What to do => Among the records below, find the line that has "- 트래픽 양이 많을수록 학습 속도가 빨라집니다."; from there, give the lines again exactly, and stop after the line that has "within .html.erb files .".

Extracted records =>
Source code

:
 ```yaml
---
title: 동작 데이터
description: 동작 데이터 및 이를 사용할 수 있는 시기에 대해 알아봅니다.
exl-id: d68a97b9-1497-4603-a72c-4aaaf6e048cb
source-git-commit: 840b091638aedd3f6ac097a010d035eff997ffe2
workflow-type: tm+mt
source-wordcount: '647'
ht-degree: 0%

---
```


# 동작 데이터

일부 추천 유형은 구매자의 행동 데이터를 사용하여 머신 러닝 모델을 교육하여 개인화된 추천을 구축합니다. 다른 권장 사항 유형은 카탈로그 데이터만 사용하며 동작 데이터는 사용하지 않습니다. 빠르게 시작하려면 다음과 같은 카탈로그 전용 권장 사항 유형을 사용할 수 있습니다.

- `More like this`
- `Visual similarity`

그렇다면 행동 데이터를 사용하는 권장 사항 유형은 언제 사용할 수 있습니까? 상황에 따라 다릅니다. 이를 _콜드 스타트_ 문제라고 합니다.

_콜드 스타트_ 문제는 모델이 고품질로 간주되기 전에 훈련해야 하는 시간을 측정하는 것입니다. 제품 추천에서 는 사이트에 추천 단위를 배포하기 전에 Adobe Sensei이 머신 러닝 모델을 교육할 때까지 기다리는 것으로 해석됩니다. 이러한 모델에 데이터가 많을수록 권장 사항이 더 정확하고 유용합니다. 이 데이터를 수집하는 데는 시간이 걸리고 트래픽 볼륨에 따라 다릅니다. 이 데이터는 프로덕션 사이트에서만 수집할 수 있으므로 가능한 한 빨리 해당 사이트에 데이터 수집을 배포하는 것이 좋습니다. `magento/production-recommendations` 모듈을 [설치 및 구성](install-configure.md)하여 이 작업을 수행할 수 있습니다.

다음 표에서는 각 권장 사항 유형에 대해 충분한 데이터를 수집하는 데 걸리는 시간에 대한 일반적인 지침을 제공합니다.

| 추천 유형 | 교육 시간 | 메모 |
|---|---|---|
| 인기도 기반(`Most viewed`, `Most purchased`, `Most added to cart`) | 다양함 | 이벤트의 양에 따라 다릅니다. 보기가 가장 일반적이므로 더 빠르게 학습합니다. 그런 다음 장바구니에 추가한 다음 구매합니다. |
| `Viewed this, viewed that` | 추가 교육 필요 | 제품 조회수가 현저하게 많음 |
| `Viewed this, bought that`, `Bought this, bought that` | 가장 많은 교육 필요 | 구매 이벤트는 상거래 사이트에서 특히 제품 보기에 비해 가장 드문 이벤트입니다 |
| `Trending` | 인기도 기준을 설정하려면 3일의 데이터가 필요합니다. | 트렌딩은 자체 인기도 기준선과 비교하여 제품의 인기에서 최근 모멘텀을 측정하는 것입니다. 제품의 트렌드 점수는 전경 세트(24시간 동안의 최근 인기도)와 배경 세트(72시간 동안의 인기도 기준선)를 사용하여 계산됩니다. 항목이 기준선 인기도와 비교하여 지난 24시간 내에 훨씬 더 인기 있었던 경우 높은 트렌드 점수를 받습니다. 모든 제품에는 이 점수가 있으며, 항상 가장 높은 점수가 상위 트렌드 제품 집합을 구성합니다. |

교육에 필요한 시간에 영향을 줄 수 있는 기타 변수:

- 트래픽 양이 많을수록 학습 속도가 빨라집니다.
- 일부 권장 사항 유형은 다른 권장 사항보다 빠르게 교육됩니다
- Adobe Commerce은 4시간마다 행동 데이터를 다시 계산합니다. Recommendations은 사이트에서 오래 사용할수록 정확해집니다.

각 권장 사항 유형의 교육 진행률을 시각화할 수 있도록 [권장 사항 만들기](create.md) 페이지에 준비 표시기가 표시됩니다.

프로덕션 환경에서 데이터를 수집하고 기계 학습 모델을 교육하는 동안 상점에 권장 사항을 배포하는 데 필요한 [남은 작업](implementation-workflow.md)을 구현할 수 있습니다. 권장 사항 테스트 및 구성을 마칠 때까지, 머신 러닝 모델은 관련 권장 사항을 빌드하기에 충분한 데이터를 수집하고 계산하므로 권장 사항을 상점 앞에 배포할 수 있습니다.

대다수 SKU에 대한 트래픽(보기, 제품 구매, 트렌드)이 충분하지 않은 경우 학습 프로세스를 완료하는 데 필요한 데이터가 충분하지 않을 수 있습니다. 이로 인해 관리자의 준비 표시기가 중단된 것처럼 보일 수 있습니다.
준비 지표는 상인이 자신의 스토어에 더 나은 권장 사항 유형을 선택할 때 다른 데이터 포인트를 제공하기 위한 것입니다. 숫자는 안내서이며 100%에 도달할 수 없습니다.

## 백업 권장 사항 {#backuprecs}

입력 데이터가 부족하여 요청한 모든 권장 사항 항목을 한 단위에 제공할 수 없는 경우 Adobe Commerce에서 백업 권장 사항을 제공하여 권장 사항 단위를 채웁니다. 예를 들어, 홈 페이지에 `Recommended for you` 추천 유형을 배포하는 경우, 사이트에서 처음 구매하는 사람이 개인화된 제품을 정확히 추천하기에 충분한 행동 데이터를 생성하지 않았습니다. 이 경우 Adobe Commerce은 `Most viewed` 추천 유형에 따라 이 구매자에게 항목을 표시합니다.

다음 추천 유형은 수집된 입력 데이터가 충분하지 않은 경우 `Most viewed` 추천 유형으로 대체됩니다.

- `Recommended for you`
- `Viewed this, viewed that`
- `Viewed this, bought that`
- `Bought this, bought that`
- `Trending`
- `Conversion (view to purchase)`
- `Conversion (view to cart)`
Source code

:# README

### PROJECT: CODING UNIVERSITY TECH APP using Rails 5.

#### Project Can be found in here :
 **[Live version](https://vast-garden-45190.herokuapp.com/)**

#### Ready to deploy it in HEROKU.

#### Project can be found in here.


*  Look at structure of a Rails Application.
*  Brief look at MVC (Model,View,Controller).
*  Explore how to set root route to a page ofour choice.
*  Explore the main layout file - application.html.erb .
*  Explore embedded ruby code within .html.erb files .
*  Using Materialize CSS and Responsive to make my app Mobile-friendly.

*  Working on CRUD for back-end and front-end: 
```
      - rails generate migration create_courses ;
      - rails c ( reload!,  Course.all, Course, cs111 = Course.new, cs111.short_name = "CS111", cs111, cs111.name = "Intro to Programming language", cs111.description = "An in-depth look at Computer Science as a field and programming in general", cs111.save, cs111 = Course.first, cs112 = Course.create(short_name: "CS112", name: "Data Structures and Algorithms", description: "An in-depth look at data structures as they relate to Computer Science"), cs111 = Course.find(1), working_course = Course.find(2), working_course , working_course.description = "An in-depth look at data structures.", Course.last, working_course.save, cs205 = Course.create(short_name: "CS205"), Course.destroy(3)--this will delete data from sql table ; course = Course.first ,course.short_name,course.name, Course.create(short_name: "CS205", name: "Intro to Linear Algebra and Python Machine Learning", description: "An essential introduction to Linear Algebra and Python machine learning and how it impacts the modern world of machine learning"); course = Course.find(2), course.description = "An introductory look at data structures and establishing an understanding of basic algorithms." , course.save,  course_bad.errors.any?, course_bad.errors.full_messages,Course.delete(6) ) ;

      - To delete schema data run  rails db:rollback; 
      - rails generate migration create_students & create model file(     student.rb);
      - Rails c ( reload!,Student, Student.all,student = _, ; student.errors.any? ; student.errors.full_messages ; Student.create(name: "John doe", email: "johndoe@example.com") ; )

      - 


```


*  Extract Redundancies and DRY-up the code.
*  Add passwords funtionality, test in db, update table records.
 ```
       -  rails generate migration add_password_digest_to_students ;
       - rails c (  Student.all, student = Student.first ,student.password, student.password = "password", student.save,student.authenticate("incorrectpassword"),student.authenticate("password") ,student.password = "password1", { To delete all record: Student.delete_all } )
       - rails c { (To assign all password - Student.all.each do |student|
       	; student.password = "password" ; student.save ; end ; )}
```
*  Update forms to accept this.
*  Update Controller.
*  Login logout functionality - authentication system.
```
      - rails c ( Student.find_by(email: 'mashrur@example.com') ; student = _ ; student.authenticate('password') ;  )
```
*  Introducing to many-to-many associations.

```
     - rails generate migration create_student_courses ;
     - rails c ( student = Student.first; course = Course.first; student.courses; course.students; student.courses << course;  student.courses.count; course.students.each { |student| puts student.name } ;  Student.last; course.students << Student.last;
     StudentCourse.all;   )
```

Task response =>
- 트래픽 양이 많을수록 학습 속도가 빨라집니다.
- 일부 권장 사항 유형은 다른 권장 사항보다 빠르게 교육됩니다
- Adobe Commerce은 4시간마다 행동 데이터를 다시 계산합니다. Recommendations은 사이트에서 오래 사용할수록 정확해집니다.

각 권장 사항 유형의 교육 진행률을 시각화할 수 있도록 [권장 사항 만들기](create.md) 페이지에 준비 표시기가 표시됩니다.

프로덕션 환경에서 데이터를 수집하고 기계 학습 모델을 교육하는 동안 상점에 권장 사항을 배포하는 데 필요한 [남은 작업](implementation-workflow.md)을 구현할 수 있습니다. 권장 사항 테스트 및 구성을 마칠 때까지, 머신 러닝 모델은 관련 권장 사항을 빌드하기에 충분한 데이터를 수집하고 계산하므로 권장 사항을 상점 앞에 배포할 수 있습니다.

대다수 SKU에 대한 트래픽(보기, 제품 구매, 트렌드)이 충분하지 않은 경우 학습 프로세스를 완료하는 데 필요한 데이터가 충분하지 않을 수 있습니다. 이로 인해 관리자의 준비 표시기가 중단된 것처럼 보일 수 있습니다.
준비 지표는 상인이 자신의 스토어에 더 나은 권장 사항 유형을 선택할 때 다른 데이터 포인트를 제공하기 위한 것입니다. 숫자는 안내서이며 100%에 도달할 수 없습니다.

## 백업 권장 사항 {#backuprecs}

입력 데이터가 부족하여 요청한 모든 권장 사항 항목을 한 단위에 제공할 수 없는 경우 Adobe Commerce에서 백업 권장 사항을 제공하여 권장 사항 단위를 채웁니다. 예를 들어, 홈 페이지에 `Recommended for you` 추천 유형을 배포하는 경우, 사이트에서 처음 구매하는 사람이 개인화된 제품을 정확히 추천하기에 충분한 행동 데이터를 생성하지 않았습니다. 이 경우 Adobe Commerce은 `Most viewed` 추천 유형에 따라 이 구매자에게 항목을 표시합니다.

다음 추천 유형은 수집된 입력 데이터가 충분하지 않은 경우 `Most viewed` 추천 유형으로 대체됩니다.

- `Recommended for you`
- `Viewed this, viewed that`
- `Viewed this, bought that`
- `Bought this, bought that`
- `Trending`
- `Conversion (view to purchase)`
- `Conversion (view to cart)`
Source code

:# README

### PROJECT: CODING UNIVERSITY TECH APP using Rails 5.

#### Project Can be found in here :
 **[Live version](https://vast-garden-45190.herokuapp.com/)**

#### Ready to deploy it in HEROKU.

#### Project can be found in here.


*  Look at structure of a Rails Application.
*  Brief look at MVC (Model,View,Controller).
*  Explore how to set root route to a page ofour choice.
*  Explore the main layout file - application.html.erb .
*  Explore embedded ruby code within .html.erb files .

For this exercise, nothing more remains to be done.